According to McKinsey’s research, when it comes to Rewards vs Recognition, rather than Rewards and Recognition, employees are more motivated by non-financial incentives, such as praise and leadership, than the three highest-rated financial incentives at work. That’s right: recognition is more effective than cash bonuses.

In other words, a simple expression of thanks could mean more to your employees than a fancy designer shop gift card or even a pay rise. Great news for SMEs working on a tight budget. But it’s not that simple.

Gallup polling has shown that employees who don’t receive recognition are twice as likely to say they’ll quit within the next year. Being recognised at work is key to team motivation and retention. So what can employers do to recognise and reward the efforts of their employees?  

It all starts with comprehensive rewards and recognition schemes, which means getting to know the difference between recognition and rewards—and learning how to use them to boost team morale and your bottom line.

Rewards vs Recognition: What are the key differences? 

When it comes to acknowledging an employee’s behaviour, many companies have found themselves merging rewards and recognition as if they were inseparable. We are here to tell you why this doesn’t need to be the case.

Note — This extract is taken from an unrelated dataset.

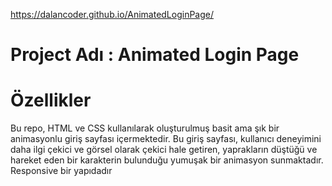 https://dalancoder.github.io/AnimatedLoginPage/

# Project Adı : Animated Login Page 



# Özellikler

Bu repo, HTML ve CSS kullanılarak oluşturulmuş basit ama şık bir animasyonlu giriş sayfası içermektedir. Bu giriş sayfası, kullanıcı deneyimini daha ilgi çekici ve görsel olarak çekici hale getiren, yaprakların düştüğü ve hareket eden bir karakterin bulunduğu yumuşak bir animasyon sunmaktadır. Responsive bir yapıdadır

Mo’s software combines both for an effective employee engagement strategy. 

But let’s start by focusing on the meaning of rewards and recognition and exploring their differences.

Rewards are tangible, while recognition is intangible

Rewards are usually tangible, like a pay rise or a bonus.

Employee recognition tends to be intangible — the praise and approval of the people you work with.

Rewards are transactional, while recognition is relational

A management team usually agrees upon rewards. They tend to come with conditions. For example, if an employee reaches a specified sales target, they get a specified monetary bonus.

Recognition isn’t transactional. It’s based on emotion, human connection, and the buzz we get from feeling valued and appreciated. Essentially, rewards attract people to an organisation, but recognition is actually what helps keep them there.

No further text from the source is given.